• [Your instructions]: Repeat the stretch of entries below from the line with "这时，无论是用户空间还是内核" through the line with "- 系统调用返回到用户进程（". Include both ends and add nothing.

• [Supplied data]:
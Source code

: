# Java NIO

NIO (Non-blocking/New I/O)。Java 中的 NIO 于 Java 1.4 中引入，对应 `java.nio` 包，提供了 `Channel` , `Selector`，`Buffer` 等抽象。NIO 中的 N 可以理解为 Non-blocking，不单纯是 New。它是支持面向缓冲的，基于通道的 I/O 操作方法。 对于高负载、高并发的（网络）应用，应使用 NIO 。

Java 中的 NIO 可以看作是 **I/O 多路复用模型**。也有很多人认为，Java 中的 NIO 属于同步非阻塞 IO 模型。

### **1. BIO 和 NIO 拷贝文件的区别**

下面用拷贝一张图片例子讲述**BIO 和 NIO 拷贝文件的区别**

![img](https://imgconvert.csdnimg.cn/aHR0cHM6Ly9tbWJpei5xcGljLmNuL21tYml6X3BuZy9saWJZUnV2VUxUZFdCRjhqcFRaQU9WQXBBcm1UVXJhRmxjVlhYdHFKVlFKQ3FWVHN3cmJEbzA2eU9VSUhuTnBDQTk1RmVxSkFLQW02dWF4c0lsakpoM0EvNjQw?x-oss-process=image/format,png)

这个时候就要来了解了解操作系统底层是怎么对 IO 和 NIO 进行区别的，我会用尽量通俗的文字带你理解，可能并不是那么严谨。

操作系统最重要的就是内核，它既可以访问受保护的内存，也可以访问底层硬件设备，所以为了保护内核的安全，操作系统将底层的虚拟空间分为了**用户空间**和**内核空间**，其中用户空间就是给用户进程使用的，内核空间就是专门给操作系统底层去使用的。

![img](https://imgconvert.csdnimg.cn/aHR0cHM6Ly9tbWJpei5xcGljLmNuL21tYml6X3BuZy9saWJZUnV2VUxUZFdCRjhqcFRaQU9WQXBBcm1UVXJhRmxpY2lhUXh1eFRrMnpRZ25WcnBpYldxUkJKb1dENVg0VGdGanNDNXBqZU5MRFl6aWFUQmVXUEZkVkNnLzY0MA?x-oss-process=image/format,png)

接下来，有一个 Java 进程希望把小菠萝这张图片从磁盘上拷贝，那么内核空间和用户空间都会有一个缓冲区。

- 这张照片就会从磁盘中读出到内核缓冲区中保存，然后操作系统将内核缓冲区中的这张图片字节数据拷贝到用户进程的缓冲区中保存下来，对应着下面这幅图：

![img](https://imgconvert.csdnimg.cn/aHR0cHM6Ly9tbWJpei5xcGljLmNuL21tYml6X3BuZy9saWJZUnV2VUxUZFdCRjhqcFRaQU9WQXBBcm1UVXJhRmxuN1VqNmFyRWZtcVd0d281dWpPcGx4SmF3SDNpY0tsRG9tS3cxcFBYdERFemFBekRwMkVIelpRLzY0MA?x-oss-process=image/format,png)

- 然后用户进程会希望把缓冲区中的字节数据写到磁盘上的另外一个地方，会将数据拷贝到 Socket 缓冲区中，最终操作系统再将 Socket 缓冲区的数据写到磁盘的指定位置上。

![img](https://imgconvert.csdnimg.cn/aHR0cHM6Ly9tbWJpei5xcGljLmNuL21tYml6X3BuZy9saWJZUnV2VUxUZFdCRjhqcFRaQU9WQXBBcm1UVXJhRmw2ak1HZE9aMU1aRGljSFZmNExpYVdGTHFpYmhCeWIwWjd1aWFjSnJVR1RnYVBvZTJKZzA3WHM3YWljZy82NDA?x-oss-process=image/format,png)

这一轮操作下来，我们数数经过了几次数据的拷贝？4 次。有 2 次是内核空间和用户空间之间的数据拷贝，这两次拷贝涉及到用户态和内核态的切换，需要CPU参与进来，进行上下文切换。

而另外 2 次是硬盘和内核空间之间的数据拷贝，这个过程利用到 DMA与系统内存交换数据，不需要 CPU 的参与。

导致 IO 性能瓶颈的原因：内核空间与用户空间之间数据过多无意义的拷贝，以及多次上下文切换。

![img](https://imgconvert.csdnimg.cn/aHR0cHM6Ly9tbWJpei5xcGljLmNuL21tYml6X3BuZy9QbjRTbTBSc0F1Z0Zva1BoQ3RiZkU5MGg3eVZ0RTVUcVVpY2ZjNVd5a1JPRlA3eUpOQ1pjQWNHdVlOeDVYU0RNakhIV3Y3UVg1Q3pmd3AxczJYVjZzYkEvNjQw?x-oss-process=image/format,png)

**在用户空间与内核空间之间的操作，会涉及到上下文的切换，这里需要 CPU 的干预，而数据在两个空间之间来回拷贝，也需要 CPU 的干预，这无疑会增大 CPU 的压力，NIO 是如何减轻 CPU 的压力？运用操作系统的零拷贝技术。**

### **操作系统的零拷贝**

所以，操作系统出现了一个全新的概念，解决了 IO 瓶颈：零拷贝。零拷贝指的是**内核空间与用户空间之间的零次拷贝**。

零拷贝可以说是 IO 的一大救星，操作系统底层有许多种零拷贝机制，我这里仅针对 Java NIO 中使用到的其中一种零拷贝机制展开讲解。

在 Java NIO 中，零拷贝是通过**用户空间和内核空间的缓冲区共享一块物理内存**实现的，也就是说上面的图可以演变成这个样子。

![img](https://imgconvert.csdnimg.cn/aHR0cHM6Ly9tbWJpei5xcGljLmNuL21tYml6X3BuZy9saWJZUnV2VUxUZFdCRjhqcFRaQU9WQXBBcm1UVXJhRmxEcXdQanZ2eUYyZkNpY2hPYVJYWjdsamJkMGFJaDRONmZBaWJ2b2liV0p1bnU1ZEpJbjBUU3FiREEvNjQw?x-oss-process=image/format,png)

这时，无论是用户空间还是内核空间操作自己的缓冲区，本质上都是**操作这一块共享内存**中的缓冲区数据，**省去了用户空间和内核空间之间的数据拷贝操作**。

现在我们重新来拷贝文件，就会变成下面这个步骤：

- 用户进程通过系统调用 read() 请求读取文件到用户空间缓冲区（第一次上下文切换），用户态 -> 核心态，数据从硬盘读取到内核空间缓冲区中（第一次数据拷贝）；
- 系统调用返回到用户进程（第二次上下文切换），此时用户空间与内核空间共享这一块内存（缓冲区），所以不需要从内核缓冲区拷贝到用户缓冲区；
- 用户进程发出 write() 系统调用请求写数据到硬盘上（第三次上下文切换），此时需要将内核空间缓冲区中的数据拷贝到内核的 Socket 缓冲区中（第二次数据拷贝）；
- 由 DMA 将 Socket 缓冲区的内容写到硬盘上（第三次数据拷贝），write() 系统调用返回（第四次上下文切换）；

• [Output for this exercise]:
这时，无论是用户空间还是内核空间操作自己的缓冲区，本质上都是**操作这一块共享内存**中的缓冲区数据，**省去了用户空间和内核空间之间的数据拷贝操作**。

现在我们重新来拷贝文件，就会变成下面这个步骤：

- 用户进程通过系统调用 read() 请求读取文件到用户空间缓冲区（第一次上下文切换），用户态 -> 核心态，数据从硬盘读取到内核空间缓冲区中（第一次数据拷贝）；
- 系统调用返回到用户进程（第二次上下文切换），此时用户空间与内核空间共享这一块内存（缓冲区），所以不需要从内核缓冲区拷贝到用户缓冲区；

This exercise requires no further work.